→ TASK REQUIREMENTS:
Report each line below that carries the word "text".
============
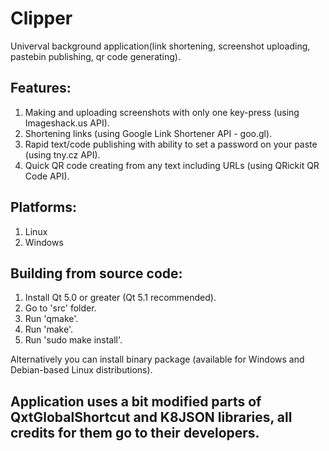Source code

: Clipper
========

Univerval background application(link shortening, screenshot uploading, pastebin publishing, qr code generating).

Features:
---------
1. Making and uploading screenshots with only one key-press (using Imageshack.us API).
2. Shortening links (using Google Link Shortener API - goo.gl).
3. Rapid text/code publishing with ability to set a password on your paste (using tny.cz API).
4. Quick QR code creating from any text including URLs (using QRickit QR Code API).

Platforms:
----------
1. Linux
2. Windows

Building from source code:
--------------------------
1. Install Qt 5.0 or greater (Qt 5.1 recommended).
2. Go to 'src' folder.
3. Run 'qmake'.
4. Run 'make'.
5. Run 'sudo make install'.

Alternatively you can install binary package (available for Windows and Debian-based Linux distributions).

Application uses a bit modified parts of QxtGlobalShortcut and K8JSON libraries, all credits for them go to their developers.
-----------------------------------------------------------------------------------------------------------------------------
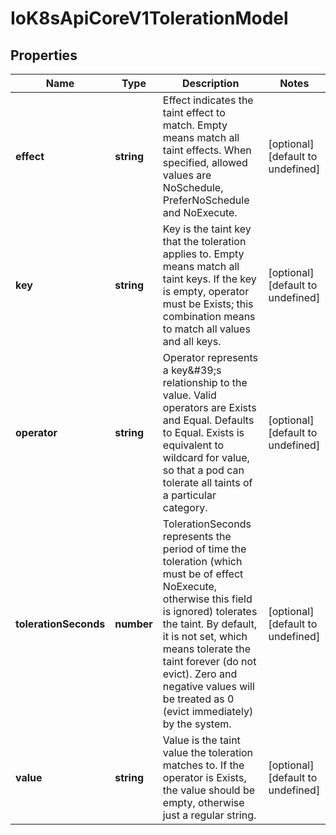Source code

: # IoK8sApiCoreV1TolerationModel

## Properties

Name | Type | Description | Notes
------------ | ------------- | ------------- | -------------
**effect** | **string** | Effect indicates the taint effect to match. Empty means match all taint effects. When specified, allowed values are NoSchedule, PreferNoSchedule and NoExecute. | [optional] [default to undefined]
**key** | **string** | Key is the taint key that the toleration applies to. Empty means match all taint keys. If the key is empty, operator must be Exists; this combination means to match all values and all keys. | [optional] [default to undefined]
**operator** | **string** | Operator represents a key\&#39;s relationship to the value. Valid operators are Exists and Equal. Defaults to Equal. Exists is equivalent to wildcard for value, so that a pod can tolerate all taints of a particular category. | [optional] [default to undefined]
**tolerationSeconds** | **number** | TolerationSeconds represents the period of time the toleration (which must be of effect NoExecute, otherwise this field is ignored) tolerates the taint. By default, it is not set, which means tolerate the taint forever (do not evict). Zero and negative values will be treated as 0 (evict immediately) by the system. | [optional] [default to undefined]
**value** | **string** | Value is the taint value the toleration matches to. If the operator is Exists, the value should be empty, otherwise just a regular string. | [optional] [default to undefined]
============
→ RESPONSE:
3. Rapid text/code publishing with ability to set a password on your paste (using tny.cz API).
4. Quick QR code creating from any text including URLs (using QRickit QR Code API).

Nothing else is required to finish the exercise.